### TASK PROMPT
Look through the entries. Copy each line that has the word "several".

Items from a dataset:

════════

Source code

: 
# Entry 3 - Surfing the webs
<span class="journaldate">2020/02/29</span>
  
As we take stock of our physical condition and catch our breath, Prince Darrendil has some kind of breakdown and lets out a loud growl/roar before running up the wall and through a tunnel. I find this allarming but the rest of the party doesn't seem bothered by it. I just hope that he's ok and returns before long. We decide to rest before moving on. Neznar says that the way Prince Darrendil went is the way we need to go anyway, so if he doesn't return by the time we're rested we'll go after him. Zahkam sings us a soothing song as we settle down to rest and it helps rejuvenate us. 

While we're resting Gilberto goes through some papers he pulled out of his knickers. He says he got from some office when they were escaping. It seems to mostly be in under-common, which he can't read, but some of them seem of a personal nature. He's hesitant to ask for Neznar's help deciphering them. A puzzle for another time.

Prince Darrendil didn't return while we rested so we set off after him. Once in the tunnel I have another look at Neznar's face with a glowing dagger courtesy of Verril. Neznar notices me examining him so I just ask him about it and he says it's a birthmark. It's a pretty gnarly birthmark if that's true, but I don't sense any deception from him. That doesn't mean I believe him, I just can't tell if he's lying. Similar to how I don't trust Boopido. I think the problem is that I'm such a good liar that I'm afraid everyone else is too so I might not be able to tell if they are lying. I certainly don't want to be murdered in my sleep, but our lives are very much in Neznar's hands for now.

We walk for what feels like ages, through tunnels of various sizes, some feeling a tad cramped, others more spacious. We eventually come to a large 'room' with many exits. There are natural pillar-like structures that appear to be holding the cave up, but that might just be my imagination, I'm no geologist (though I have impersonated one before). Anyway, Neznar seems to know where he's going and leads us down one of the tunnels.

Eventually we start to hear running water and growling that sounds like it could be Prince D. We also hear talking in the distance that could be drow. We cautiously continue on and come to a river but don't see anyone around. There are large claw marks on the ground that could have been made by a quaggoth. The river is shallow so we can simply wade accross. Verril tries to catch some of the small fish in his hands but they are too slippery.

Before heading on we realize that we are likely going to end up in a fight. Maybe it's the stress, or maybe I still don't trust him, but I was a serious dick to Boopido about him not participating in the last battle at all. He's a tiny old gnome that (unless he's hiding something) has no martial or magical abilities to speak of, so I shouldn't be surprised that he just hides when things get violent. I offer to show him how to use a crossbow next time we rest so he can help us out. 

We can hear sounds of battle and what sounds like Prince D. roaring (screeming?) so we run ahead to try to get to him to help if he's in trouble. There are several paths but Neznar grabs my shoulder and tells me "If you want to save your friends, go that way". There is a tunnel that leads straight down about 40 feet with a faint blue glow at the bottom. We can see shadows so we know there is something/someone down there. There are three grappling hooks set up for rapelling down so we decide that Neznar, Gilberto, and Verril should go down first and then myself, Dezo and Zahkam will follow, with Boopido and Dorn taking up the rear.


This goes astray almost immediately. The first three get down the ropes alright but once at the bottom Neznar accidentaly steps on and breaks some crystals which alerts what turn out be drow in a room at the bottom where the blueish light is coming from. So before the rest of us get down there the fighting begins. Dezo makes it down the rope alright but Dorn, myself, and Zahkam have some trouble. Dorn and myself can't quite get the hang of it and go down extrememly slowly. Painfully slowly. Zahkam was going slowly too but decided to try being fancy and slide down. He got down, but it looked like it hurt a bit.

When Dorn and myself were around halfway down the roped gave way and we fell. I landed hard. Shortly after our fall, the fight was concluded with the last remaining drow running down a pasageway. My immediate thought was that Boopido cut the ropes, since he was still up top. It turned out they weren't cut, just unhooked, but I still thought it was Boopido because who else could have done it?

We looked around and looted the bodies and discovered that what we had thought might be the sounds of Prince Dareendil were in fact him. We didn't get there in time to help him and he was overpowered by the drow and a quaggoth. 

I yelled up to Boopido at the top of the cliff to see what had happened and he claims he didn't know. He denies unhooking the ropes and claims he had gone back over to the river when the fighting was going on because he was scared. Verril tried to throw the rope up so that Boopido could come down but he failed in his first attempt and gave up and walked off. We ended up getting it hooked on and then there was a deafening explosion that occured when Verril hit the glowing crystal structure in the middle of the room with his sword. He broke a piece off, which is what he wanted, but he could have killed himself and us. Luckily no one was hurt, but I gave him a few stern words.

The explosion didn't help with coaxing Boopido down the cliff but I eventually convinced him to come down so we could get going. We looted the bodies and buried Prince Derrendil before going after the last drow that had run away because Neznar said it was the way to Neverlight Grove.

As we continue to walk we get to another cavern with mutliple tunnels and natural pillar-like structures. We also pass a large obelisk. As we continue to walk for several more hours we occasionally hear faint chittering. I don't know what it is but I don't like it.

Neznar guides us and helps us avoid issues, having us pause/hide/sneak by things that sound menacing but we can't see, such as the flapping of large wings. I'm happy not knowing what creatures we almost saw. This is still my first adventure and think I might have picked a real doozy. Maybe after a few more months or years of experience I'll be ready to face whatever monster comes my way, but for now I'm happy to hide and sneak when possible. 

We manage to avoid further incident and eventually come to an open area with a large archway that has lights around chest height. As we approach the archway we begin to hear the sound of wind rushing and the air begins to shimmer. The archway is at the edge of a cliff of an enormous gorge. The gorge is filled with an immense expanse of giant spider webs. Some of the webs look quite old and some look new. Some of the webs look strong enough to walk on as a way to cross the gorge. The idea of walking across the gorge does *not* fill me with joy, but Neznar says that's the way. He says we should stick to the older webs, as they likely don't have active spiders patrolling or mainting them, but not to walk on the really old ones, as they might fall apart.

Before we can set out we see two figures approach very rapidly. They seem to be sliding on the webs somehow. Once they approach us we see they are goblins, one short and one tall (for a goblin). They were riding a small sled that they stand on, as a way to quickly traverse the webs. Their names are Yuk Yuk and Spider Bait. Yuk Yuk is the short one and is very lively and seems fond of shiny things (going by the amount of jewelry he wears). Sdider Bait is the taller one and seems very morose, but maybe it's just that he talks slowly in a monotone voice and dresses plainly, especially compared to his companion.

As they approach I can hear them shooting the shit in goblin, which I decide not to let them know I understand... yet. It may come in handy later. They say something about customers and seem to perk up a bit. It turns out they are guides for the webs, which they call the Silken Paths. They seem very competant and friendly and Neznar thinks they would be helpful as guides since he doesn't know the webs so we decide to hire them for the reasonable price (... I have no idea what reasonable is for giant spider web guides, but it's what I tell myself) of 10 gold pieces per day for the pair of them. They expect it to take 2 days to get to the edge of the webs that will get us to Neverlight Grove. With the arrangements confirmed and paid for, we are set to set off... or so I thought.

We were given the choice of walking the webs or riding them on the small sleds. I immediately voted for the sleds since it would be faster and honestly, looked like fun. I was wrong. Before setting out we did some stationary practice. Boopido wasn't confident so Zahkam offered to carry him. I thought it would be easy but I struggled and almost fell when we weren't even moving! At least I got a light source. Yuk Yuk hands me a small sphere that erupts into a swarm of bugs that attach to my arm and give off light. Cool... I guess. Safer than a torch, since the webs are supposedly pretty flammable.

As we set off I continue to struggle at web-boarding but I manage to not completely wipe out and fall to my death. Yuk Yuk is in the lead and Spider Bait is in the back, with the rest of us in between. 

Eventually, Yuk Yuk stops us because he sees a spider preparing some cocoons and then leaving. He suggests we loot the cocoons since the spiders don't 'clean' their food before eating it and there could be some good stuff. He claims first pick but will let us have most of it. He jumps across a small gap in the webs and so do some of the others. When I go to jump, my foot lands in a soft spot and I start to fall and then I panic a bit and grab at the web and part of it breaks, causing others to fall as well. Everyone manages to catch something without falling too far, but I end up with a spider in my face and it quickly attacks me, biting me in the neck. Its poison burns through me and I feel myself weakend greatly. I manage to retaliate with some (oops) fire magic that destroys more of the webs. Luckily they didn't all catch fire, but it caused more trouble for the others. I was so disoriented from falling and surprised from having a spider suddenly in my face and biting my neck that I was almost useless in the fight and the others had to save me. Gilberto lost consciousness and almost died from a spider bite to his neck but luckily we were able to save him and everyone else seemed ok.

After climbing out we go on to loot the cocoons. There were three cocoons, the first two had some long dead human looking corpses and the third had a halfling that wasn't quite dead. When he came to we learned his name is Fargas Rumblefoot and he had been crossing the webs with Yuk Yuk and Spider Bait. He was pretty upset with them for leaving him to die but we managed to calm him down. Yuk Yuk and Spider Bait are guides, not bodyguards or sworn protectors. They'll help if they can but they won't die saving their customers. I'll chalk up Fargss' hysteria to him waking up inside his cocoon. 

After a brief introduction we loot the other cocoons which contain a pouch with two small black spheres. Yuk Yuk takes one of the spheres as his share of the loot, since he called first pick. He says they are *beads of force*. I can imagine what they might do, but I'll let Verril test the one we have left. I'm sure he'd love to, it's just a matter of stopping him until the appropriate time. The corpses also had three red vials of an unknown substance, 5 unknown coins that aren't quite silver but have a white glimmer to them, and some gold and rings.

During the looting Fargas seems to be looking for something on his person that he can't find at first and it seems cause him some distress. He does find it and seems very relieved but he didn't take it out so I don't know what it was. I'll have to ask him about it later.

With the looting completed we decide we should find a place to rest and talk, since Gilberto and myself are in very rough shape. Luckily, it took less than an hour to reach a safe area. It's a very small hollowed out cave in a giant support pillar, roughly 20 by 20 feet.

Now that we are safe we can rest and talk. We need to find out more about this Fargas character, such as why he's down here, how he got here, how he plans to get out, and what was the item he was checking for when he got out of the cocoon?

════════

### EXERCISE OUTPUT
We can hear sounds of battle and what sounds like Prince D. roaring (screeming?) so we run ahead to try to get to him to help if he's in trouble. There are several paths but Neznar grabs my shoulder and tells me "If you want to save your friends, go that way". There is a tunnel that leads straight down about 40 feet with a faint blue glow at the bottom. We can see shadows so we know there is something/someone down there. There are three grappling hooks set up for rapelling down so we decide that Neznar, Gilberto, and Verril should go down first and then myself, Dezo and Zahkam will follow, with Boopido and Dorn taking up the rear.
As we continue to walk we get to another cavern with mutliple tunnels and natural pillar-like structures. We also pass a large obelisk. As we continue to walk for several more hours we occasionally hear faint chittering. I don't know what it is but I don't like it.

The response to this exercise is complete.